● TASK TO COMPLETE:
Look for the string "https" in the material below. Copy every line where you find it.

● DATASET EXTRACT:
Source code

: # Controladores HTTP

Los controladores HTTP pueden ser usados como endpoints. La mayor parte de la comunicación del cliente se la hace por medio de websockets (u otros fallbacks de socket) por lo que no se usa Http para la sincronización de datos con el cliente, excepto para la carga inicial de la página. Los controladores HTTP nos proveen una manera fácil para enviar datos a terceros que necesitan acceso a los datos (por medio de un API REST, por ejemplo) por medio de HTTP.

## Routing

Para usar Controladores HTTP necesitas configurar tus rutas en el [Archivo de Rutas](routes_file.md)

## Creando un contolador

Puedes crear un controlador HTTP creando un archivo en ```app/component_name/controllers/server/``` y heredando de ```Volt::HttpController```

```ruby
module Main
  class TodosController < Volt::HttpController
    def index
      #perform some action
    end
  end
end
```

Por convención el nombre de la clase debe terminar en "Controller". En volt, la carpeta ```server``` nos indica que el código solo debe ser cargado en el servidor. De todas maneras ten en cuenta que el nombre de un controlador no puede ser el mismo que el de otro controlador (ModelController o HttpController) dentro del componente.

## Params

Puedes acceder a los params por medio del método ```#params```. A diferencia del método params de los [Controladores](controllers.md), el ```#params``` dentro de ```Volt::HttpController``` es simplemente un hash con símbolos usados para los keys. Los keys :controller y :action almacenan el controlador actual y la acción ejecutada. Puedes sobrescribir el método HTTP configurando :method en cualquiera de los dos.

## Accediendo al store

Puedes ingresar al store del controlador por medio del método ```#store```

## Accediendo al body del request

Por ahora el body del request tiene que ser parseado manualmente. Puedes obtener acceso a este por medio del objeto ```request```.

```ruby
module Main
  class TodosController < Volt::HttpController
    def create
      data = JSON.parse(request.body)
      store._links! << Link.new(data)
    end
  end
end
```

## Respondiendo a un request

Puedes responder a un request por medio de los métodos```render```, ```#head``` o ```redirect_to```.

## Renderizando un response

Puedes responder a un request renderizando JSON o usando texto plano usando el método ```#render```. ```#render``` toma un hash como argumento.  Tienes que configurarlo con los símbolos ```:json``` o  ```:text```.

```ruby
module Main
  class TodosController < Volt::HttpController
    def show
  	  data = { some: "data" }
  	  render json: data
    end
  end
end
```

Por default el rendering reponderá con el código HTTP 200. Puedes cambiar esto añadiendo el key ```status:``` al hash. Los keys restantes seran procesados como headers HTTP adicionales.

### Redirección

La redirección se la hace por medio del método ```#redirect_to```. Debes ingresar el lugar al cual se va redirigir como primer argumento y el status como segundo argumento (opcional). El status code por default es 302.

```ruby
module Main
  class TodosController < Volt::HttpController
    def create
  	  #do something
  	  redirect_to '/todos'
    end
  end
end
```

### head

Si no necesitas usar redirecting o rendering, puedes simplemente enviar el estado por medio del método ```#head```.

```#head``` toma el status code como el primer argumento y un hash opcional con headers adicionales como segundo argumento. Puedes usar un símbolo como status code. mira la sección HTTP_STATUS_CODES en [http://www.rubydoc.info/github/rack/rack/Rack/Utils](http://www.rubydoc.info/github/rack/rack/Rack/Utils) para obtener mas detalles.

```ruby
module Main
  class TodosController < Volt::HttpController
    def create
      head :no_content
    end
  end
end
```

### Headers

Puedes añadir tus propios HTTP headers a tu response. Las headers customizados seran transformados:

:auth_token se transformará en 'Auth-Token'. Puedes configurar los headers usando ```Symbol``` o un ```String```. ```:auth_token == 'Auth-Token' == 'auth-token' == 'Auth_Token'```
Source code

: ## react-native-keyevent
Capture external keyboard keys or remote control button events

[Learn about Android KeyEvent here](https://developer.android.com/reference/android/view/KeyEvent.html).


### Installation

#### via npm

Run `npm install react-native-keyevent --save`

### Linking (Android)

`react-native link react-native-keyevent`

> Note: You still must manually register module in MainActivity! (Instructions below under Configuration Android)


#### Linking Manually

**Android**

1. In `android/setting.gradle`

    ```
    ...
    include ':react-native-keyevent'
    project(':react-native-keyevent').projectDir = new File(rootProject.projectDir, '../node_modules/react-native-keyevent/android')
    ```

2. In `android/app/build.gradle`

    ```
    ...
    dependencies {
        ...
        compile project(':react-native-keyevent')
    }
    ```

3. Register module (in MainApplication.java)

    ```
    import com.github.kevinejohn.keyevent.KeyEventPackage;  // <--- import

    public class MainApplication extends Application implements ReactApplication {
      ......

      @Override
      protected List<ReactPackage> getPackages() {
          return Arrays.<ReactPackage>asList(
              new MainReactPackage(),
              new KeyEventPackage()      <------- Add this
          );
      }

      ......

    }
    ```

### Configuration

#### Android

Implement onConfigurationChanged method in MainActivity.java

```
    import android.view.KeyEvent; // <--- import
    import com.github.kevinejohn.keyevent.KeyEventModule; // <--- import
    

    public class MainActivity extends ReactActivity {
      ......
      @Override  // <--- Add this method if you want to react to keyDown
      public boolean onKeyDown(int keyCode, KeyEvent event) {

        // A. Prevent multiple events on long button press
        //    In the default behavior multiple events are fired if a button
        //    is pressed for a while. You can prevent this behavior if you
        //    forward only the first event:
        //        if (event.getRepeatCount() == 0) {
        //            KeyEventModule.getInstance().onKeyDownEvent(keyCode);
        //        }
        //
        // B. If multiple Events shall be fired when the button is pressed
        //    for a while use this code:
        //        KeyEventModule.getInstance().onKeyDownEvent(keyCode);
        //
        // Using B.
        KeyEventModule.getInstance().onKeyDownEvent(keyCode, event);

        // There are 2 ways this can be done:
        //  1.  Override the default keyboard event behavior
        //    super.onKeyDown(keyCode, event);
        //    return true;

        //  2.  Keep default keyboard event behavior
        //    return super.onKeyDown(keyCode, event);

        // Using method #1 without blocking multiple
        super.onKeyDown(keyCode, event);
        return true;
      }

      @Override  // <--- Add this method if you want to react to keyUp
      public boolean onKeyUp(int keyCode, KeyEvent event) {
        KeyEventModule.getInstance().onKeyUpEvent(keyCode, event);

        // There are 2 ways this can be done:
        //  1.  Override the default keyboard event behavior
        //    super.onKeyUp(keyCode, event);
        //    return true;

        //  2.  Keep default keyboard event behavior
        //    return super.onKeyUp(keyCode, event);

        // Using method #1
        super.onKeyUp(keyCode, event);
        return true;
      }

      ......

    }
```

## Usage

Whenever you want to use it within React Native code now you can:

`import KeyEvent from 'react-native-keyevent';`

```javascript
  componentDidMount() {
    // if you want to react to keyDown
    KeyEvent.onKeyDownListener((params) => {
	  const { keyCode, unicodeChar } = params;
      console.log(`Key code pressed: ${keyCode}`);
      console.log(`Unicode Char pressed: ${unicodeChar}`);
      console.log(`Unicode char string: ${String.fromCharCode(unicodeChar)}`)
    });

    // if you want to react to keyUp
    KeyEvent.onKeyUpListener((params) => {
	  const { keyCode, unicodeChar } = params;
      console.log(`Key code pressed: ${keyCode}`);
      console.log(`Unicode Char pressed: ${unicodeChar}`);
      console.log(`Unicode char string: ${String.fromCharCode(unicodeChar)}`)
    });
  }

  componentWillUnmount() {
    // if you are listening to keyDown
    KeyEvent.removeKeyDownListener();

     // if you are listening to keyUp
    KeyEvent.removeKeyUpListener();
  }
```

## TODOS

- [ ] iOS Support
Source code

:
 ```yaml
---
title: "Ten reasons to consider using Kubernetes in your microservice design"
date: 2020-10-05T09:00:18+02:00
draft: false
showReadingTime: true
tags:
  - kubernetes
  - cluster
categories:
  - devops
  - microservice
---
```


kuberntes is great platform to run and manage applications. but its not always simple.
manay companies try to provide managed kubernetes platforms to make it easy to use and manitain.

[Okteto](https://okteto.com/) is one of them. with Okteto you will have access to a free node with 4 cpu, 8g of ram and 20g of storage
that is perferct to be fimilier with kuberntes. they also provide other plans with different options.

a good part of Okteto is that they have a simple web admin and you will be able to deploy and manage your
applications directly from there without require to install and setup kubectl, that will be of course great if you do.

● SOLVED EXERCISE:
[Learn about Android KeyEvent here](https://developer.android.com/reference/android/view/KeyEvent.html).
[Okteto](https://okteto.com/) is one of them. with Okteto you will have access to a free node with 4 cpu, 8g of ram and 20g of storage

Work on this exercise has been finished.